Endoscopic Achilles tendon reattachment

Several studies have reported techniques for endoscopic reattachment of the Achilles tendon insertion.

Xu et al[35] published a case series that described a technique for endoscopically repairing partial Achilles tendon tear at the Achilles tendon insertion caused by endoscopic posterosuperior calcaneal prominence resection[35]. A suture anchor was placed at the center of the bone-resected surface after the posterosuperior prominence resection, and two stab wounds were made on the medial and lateral margins of the Achilles tendon, respectively. Afterward, the Achilles tendon was sutured using the modified Bunnel technique through these four stab wounds.

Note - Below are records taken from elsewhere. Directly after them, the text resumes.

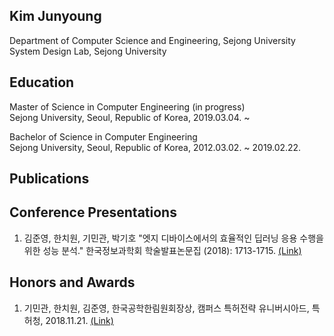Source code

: ## Kim Junyoung
Department of Computer Science and Engineering, Sejong University<br />
System Design Lab, Sejong University

## Education
Master of Science in Computer Engineering (in progress)<br />
Sejong University, Seoul, Republic of Korea, 2019.03.04. ~

Bachelor of Science in Computer Engineering<br />
Sejong University, Seoul, Republic of Korea, 2012.03.02. ~ 2019.02.22.

## Publications

## Conference Presentations
1. 김준영, 한치원, 기민관, 박기호 "엣지 디바이스에서의 효율적인 딥러닝 응용 수행을 위한 성능 분석." 한국정보과학회 학술발표논문집 (2018): 1713-1715. [(Link)](http://www.dbpia.co.kr/journal/articleDetail?nodeId=NODE07614068&language=ko_KR)

## Honors and Awards
1. 기민관, 한치원, 김준영, 한국공학한림원회장상, 캠퍼스 특허전략 유니버시아드, 특허청, 2018.11.21. [(Link)](https://www.kipa.org/cpu/4_u2018.jsp)
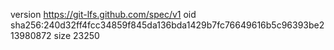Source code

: version https://git-lfs.github.com/spec/v1
oid sha256:240d32ff4fcc34859f845da136bda1429b7fc76649616b5c96393be213980872
size 23250
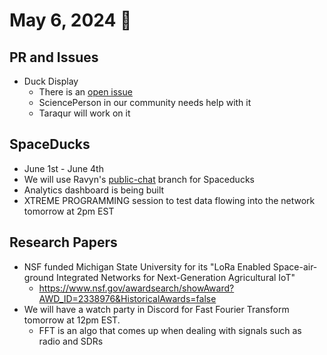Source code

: # May 6, 2024 :duck:

## PR and Issues
* Duck Display
  * There is an [open issue](https://github.com/ClusterDuck-Protocol/ClusterDuck-Protocol/issues/416)
  * SciencePerson in our community needs help with it
  * Taraqur will work on it

## SpaceDucks
* June 1st - June 4th
* We will use Ravyn's [public-chat](https://github.com/faradaym/ClusterDuck-Protocol/tree/public-chat) branch for Spaceducks
* Analytics dashboard is being built
* XTREME PROGRAMMING session to test data flowing into the network tomorrow at 2pm EST

## Research Papers
* NSF funded Michigan State University for its "LoRa Enabled Space-air-ground Integrated Networks for Next-Generation Agricultural IoT"
  * https://www.nsf.gov/awardsearch/showAward?AWD_ID=2338976&HistoricalAwards=false 
* We will have a watch party in Discord for Fast Fourier Transform tomorrow at 12pm EST.
  * FFT is an algo that comes up when dealing with signals such as radio and SDRs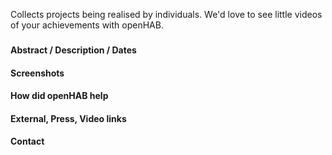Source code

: Collects projects being realised by individuals. We'd love to see little videos of your achievements with openHAB.

### <project name>
#### Abstract / Description / Dates
#### Screenshots
#### How did openHAB help
#### External, Press, Video links
#### Contact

They performed this procedure in seven patients with insertional Achilles tendinopathy; five reported excellent results [American orthopedic foot and ankle society (AOFAS) score, 90-100], and two reported good results (AOFAS score, 80-89).

Vega et al[36] also reported a technique similar to that of Xu et al[35] in their case series[36]. An anchor with two sutures (four limbs) was placed at the center of the bone-resected surface after the endoscopic resection of the posterosuperior calcaneal prominence. Two limbs were passed through the medial portion of the Achilles tendon and sutured subcutaneously at the medial portal. The remaining two limbs were similarly sutured at the lateral portal. Twelve patients underwent this surgery, improving their AOFAS score from 70 to 92 and their Victorian institute of sports assessment-Achilles (VISA-A) score from 34 to 92.

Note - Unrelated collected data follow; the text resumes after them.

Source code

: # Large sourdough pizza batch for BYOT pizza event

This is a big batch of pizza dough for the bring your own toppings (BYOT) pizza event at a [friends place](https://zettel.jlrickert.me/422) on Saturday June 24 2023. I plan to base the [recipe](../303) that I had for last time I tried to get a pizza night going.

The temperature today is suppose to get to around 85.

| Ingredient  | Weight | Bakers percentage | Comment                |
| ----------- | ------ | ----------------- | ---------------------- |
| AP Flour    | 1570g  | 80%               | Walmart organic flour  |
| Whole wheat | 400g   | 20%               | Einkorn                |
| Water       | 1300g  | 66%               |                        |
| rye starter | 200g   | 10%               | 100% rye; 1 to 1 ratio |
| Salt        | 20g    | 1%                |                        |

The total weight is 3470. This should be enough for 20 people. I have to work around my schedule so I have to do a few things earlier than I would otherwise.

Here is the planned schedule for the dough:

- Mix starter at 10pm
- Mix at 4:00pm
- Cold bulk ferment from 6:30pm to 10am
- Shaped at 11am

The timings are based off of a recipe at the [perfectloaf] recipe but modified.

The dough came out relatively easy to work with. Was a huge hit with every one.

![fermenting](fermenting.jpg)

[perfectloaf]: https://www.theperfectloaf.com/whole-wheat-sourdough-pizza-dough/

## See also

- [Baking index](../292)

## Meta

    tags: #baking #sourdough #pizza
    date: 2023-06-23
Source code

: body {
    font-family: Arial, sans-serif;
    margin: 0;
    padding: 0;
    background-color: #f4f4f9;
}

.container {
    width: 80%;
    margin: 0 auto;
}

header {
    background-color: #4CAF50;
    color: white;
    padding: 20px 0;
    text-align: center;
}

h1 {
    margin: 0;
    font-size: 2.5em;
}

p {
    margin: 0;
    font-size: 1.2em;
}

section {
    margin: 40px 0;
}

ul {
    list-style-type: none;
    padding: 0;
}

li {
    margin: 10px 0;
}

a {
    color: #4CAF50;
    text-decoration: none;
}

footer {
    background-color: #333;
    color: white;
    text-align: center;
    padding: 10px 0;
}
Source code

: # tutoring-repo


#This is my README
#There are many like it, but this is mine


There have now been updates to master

Michel et al[37] published a case report of a patient undergoing endoscopic posterosuperior prominence resection and endoscopic Achilles tendon repair for retrocalcaneal bursitis with partial Achilles tendon rupture[37]. First, the posterosuperior prominence was resected endoscopically, then a suture anchor with 2 limbs was placed on the bone-resected site. Next, sutures were passed through the Achilles tendon using the shuttle relay technique and sutured subcutaneously at the stab wound.

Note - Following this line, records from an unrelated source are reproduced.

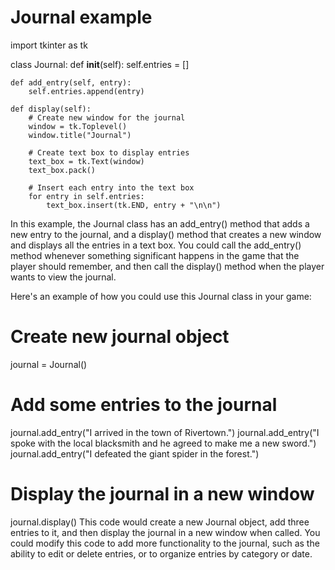# Journal example



import tkinter as tk

class Journal:
    def __init__(self):
        self.entries = []
        
    def add_entry(self, entry):
        self.entries.append(entry)
        
    def display(self):
        # Create new window for the journal
        window = tk.Toplevel()
        window.title("Journal")
        
        # Create text box to display entries
        text_box = tk.Text(window)
        text_box.pack()
        
        # Insert each entry into the text box
        for entry in self.entries:
            text_box.insert(tk.END, entry + "\n\n")

In this example, the Journal class has an add_entry() method that adds a new entry to the journal, and a display() method that creates a new window and displays all the entries in a text box. You could call the add_entry() method whenever something significant happens in the game that the player should remember, and then call the display() method when the player wants to view the journal.

Here's an example of how you could use this Journal class in your game:

# Create new journal object
journal = Journal()

# Add some entries to the journal
journal.add_entry("I arrived in the town of Rivertown.")
journal.add_entry("I spoke with the local blacksmith and he agreed to make me a new sword.")
journal.add_entry("I defeated the giant spider in the forest.")

# Display the journal in a new window
journal.display()
This code would create a new Journal object, add three entries to it, and then display the journal in a new window when called. You could modify this code to add more functionality to the journal, such as the ability to edit or delete entries, or to organize entries by category or date.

Maquirriain[38] reported in a technical note that after the posterosuperior prominence resection, the partially detached Achilles tendon insertion was reattached to the surface of bone-resected calcaneus using a percutaneous absorbable screw[38].

Hegewald et al[39] reported in a technical note that they made three stab wounds on the medial margin of the Achilles tendon and three stab wounds on the lateral margin, sutured the Achilles tendon using a modified Bunnell technique, and finally fixed the sutures to the calcaneus with interference screws[39].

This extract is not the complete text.